RECORD SET =>

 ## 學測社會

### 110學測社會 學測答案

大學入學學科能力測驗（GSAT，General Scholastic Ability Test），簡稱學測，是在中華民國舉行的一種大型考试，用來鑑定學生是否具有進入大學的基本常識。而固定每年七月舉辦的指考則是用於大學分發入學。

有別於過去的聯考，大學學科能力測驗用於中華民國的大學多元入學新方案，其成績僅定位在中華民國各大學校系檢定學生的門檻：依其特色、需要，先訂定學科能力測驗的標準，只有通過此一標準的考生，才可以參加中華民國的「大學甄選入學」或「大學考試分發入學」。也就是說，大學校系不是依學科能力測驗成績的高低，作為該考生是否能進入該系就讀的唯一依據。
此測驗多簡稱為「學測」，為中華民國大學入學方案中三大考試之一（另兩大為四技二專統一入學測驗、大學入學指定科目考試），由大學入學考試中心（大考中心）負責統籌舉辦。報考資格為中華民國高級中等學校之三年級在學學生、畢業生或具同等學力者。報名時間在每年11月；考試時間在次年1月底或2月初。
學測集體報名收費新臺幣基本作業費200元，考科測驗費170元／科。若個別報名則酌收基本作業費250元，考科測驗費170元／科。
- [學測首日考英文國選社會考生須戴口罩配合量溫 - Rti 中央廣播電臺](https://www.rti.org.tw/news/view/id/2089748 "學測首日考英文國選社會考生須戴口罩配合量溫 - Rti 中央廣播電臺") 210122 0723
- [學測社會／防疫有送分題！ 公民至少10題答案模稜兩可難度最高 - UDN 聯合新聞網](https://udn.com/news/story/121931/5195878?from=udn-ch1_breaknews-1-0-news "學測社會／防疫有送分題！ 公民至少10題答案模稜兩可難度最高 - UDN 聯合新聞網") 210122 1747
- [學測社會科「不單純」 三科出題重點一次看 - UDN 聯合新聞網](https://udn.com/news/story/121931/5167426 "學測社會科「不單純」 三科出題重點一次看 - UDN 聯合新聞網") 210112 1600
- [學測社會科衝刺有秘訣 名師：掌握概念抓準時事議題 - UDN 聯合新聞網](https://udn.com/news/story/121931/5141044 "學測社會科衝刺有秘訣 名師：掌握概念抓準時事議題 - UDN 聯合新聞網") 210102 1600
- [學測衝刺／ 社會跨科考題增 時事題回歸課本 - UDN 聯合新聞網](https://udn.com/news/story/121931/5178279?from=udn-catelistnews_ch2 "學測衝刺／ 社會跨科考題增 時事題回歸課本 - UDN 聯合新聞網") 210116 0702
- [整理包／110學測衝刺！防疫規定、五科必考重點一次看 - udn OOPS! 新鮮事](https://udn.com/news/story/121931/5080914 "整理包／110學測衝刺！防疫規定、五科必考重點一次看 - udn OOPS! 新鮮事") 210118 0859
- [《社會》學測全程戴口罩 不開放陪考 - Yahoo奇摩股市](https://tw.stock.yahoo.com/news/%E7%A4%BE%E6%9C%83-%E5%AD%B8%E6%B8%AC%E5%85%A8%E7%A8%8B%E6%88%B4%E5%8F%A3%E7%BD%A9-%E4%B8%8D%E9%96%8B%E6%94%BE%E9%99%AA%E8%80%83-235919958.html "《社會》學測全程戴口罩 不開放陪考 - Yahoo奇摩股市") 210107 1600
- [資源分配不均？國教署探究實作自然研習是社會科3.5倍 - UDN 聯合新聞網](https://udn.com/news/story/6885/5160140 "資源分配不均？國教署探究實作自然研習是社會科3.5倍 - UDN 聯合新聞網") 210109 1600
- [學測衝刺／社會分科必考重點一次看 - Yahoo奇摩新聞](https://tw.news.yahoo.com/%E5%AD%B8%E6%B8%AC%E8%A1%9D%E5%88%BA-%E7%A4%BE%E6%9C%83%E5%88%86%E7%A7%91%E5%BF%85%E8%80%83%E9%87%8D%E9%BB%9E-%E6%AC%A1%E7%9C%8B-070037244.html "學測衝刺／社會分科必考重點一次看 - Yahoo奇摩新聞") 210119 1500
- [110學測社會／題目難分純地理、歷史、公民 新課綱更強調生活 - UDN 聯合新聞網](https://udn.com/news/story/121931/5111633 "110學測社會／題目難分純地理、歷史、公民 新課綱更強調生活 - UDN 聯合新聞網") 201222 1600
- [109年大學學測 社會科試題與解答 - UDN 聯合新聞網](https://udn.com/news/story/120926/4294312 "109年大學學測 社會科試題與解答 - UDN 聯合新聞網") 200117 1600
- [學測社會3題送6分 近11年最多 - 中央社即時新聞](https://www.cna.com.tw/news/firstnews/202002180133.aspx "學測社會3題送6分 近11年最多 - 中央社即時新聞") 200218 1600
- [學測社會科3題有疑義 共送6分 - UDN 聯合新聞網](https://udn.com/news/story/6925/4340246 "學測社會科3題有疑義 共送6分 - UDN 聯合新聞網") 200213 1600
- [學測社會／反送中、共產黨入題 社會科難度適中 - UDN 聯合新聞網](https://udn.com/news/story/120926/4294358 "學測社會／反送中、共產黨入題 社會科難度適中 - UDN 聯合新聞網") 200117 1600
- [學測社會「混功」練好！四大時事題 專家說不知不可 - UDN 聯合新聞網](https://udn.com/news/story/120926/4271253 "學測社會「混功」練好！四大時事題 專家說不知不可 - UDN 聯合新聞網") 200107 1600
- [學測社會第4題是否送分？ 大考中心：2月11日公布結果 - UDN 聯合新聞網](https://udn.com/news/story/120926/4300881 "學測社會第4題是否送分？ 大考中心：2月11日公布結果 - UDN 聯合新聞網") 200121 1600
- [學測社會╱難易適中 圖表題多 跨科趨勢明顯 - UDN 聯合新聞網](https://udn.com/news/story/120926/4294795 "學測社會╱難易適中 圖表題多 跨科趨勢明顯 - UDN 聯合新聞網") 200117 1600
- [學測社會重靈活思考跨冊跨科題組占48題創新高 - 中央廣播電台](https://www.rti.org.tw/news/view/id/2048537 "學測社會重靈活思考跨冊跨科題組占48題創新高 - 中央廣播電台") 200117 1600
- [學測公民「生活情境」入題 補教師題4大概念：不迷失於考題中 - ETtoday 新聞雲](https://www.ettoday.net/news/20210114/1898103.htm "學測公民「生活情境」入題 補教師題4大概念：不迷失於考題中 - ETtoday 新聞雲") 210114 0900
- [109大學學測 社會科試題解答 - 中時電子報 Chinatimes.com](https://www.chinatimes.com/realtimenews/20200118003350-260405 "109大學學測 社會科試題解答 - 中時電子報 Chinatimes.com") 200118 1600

ASSIGNMENT => All lines above containing the string "html": copy each one.

EXPECTED OUTPUT =>
- [《社會》學測全程戴口罩 不開放陪考 - Yahoo奇摩股市](https://tw.stock.yahoo.com/news/%E7%A4%BE%E6%9C%83-%E5%AD%B8%E6%B8%AC%E5%85%A8%E7%A8%8B%E6%88%B4%E5%8F%A3%E7%BD%A9-%E4%B8%8D%E9%96%8B%E6%94%BE%E9%99%AA%E8%80%83-235919958.html "《社會》學測全程戴口罩 不開放陪考 - Yahoo奇摩股市") 210107 1600
- [學測衝刺／社會分科必考重點一次看 - Yahoo奇摩新聞](https://tw.news.yahoo.com/%E5%AD%B8%E6%B8%AC%E8%A1%9D%E5%88%BA-%E7%A4%BE%E6%9C%83%E5%88%86%E7%A7%91%E5%BF%85%E8%80%83%E9%87%8D%E9%BB%9E-%E6%AC%A1%E7%9C%8B-070037244.html "學測衝刺／社會分科必考重點一次看 - Yahoo奇摩新聞") 210119 1500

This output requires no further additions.